# Data for this exercise
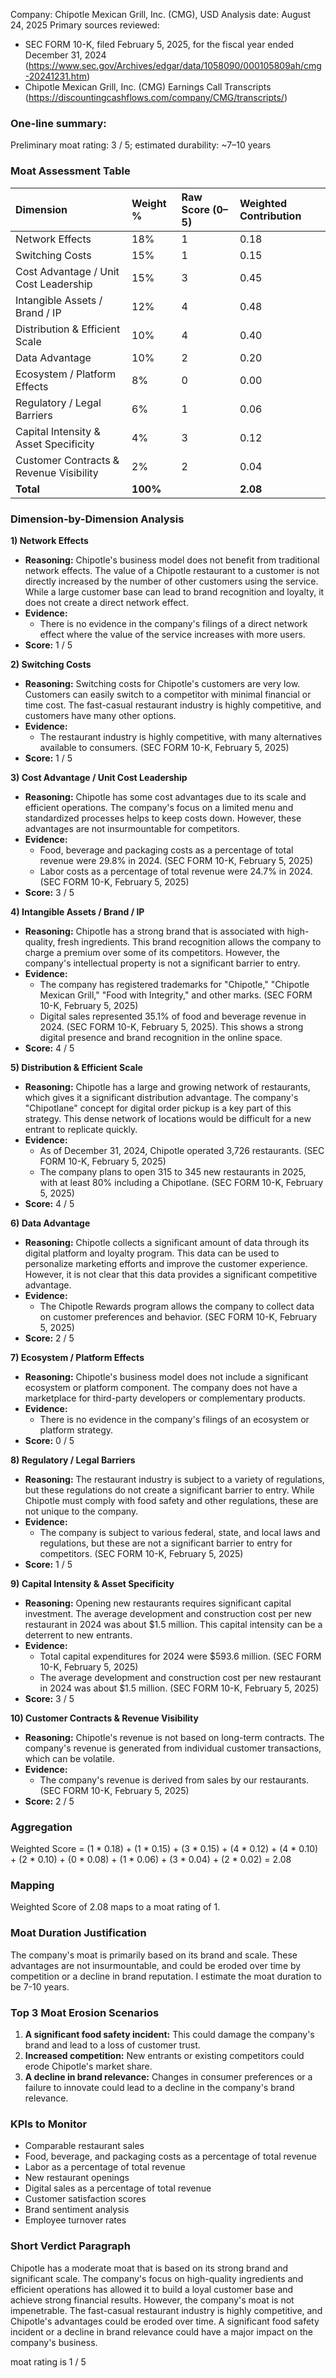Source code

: 

Company: Chipotle Mexican Grill, Inc. (CMG), USD
Analysis date: August 24, 2025
Primary sources reviewed:
*   SEC FORM 10-K, filed February 5, 2025, for the fiscal year ended December 31, 2024 (https://www.sec.gov/Archives/edgar/data/1058090/000105809ah/cmg-20241231.htm)
*   Chipotle Mexican Grill, Inc. (CMG) Earnings Call Transcripts (https://discountingcashflows.com/company/CMG/transcripts/)

### **One-line summary:**
Preliminary moat rating: 3 / 5; estimated durability: ~7–10 years

### **Moat Assessment Table**
| Dimension | Weight % | Raw Score (0–5) | Weighted Contribution |
| :--- | :--- | :--- | :--- |
| Network Effects | 18% | 1 | 0.18 |
| Switching Costs | 15% | 1 | 0.15 |
| Cost Advantage / Unit Cost Leadership | 15% | 3 | 0.45 |
| Intangible Assets / Brand / IP | 12% | 4 | 0.48 |
| Distribution & Efficient Scale | 10% | 4 | 0.40 |
| Data Advantage | 10% | 2 | 0.20 |
| Ecosystem / Platform Effects | 8% | 0 | 0.00 |
| Regulatory / Legal Barriers | 6% | 1 | 0.06 |
| Capital Intensity & Asset Specificity | 4% | 3 | 0.12 |
| Customer Contracts & Revenue Visibility | 2% | 2 | 0.04 |
| **Total** | **100%** | | **2.08** |

### **Dimension-by-Dimension Analysis**

**1) Network Effects**
*   **Reasoning:** Chipotle's business model does not benefit from traditional network effects. The value of a Chipotle restaurant to a customer is not directly increased by the number of other customers using the service. While a large customer base can lead to brand recognition and loyalty, it does not create a direct network effect.
*   **Evidence:**
    *   There is no evidence in the company's filings of a direct network effect where the value of the service increases with more users.
*   **Score:** 1 / 5

**2) Switching Costs**
*   **Reasoning:** Switching costs for Chipotle's customers are very low. Customers can easily switch to a competitor with minimal financial or time cost. The fast-casual restaurant industry is highly competitive, and customers have many other options.
*   **Evidence:**
    *   The restaurant industry is highly competitive, with many alternatives available to consumers. (SEC FORM 10-K, February 5, 2025)
*   **Score:** 1 / 5

**3) Cost Advantage / Unit Cost Leadership**
*   **Reasoning:** Chipotle has some cost advantages due to its scale and efficient operations. The company's focus on a limited menu and standardized processes helps to keep costs down. However, these advantages are not insurmountable for competitors.
*   **Evidence:**
    *   Food, beverage and packaging costs as a percentage of total revenue were 29.8% in 2024. (SEC FORM 10-K, February 5, 2025)
    *   Labor costs as a percentage of total revenue were 24.7% in 2024. (SEC FORM 10-K, February 5, 2025)
*   **Score:** 3 / 5

**4) Intangible Assets / Brand / IP**
*   **Reasoning:** Chipotle has a strong brand that is associated with high-quality, fresh ingredients. This brand recognition allows the company to charge a premium over some of its competitors. However, the company's intellectual property is not a significant barrier to entry.
*   **Evidence:**
    *   The company has registered trademarks for "Chipotle," "Chipotle Mexican Grill," "Food with Integrity," and other marks. (SEC FORM 10-K, February 5, 2025)
    *   Digital sales represented 35.1% of food and beverage revenue in 2024. (SEC FORM 10-K, February 5, 2025). This shows a strong digital presence and brand recognition in the online space.
*   **Score:** 4 / 5

**5) Distribution & Efficient Scale**
*   **Reasoning:** Chipotle has a large and growing network of restaurants, which gives it a significant distribution advantage. The company's "Chipotlane" concept for digital order pickup is a key part of this strategy. This dense network of locations would be difficult for a new entrant to replicate quickly.
*   **Evidence:**
    *   As of December 31, 2024, Chipotle operated 3,726 restaurants. (SEC FORM 10-K, February 5, 2025)
    *   The company plans to open 315 to 345 new restaurants in 2025, with at least 80% including a Chipotlane. (SEC FORM 10-K, February 5, 2025)
*   **Score:** 4 / 5

**6) Data Advantage**
*   **Reasoning:** Chipotle collects a significant amount of data through its digital platform and loyalty program. This data can be used to personalize marketing efforts and improve the customer experience. However, it is not clear that this data provides a significant competitive advantage.
*   **Evidence:**
    *   The Chipotle Rewards program allows the company to collect data on customer preferences and behavior. (SEC FORM 10-K, February 5, 2025)
*   **Score:** 2 / 5

**7) Ecosystem / Platform Effects**
*   **Reasoning:** Chipotle's business model does not include a significant ecosystem or platform component. The company does not have a marketplace for third-party developers or complementary products.
*   **Evidence:**
    *   There is no evidence in the company's filings of an ecosystem or platform strategy.
*   **Score:** 0 / 5

**8) Regulatory / Legal Barriers**
*   **Reasoning:** The restaurant industry is subject to a variety of regulations, but these regulations do not create a significant barrier to entry. While Chipotle must comply with food safety and other regulations, these are not unique to the company.
*   **Evidence:**
    *   The company is subject to various federal, state, and local laws and regulations, but these are not a significant barrier to entry for competitors. (SEC FORM 10-K, February 5, 2025)
*   **Score:** 1 / 5

**9) Capital Intensity & Asset Specificity**
*   **Reasoning:** Opening new restaurants requires significant capital investment. The average development and construction cost per new restaurant in 2024 was about $1.5 million. This capital intensity can be a deterrent to new entrants.
*   **Evidence:**
    *   Total capital expenditures for 2024 were $593.6 million. (SEC FORM 10-K, February 5, 2025)
    *   The average development and construction cost per new restaurant in 2024 was about $1.5 million. (SEC FORM 10-K, February 5, 2025)
*   **Score:** 3 / 5

**10) Customer Contracts & Revenue Visibility**
*   **Reasoning:** Chipotle's revenue is not based on long-term contracts. The company's revenue is generated from individual customer transactions, which can be volatile.
*   **Evidence:**
    *   The company's revenue is derived from sales by our restaurants. (SEC FORM 10-K, February 5, 2025)
*   **Score:** 2 / 5

### **Aggregation**
Weighted Score = (1 * 0.18) + (1 * 0.15) + (3 * 0.15) + (4 * 0.12) + (4 * 0.10) + (2 * 0.10) + (0 * 0.08) + (1 * 0.06) + (3 * 0.04) + (2 * 0.02) = 2.08

### **Mapping**
Weighted Score of 2.08 maps to a moat rating of 1.

### **Moat Duration Justification**
The company's moat is primarily based on its brand and scale. These advantages are not insurmountable, and could be eroded over time by competition or a decline in brand reputation. I estimate the moat duration to be 7-10 years.

### **Top 3 Moat Erosion Scenarios**
1.  **A significant food safety incident:** This could damage the company's brand and lead to a loss of customer trust.
2.  **Increased competition:** New entrants or existing competitors could erode Chipotle's market share.
3.  **A decline in brand relevance:** Changes in consumer preferences or a failure to innovate could lead to a decline in the company's brand relevance.

### **KPIs to Monitor**
*   Comparable restaurant sales
*   Food, beverage, and packaging costs as a percentage of total revenue
*   Labor as a percentage of total revenue
*   New restaurant openings
*   Digital sales as a percentage of total revenue
*   Customer satisfaction scores
*   Brand sentiment analysis
*   Employee turnover rates

### **Short Verdict Paragraph**
Chipotle has a moderate moat that is based on its strong brand and significant scale. The company's focus on high-quality ingredients and efficient operations has allowed it to build a loyal customer base and achieve strong financial results. However, the company's moat is not impenetrable. The fast-casual restaurant industry is highly competitive, and Chipotle's advantages could be eroded over time. A significant food safety incident or a decline in brand relevance could have a major impact on the company's business.

moat rating is 1 / 5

# About this task
Every line that holds the word "rating" should be copied from the records.

# Answer for this exercise
Preliminary moat rating: 3 / 5; estimated durability: ~7–10 years
Weighted Score of 2.08 maps to a moat rating of 1.
moat rating is 1 / 5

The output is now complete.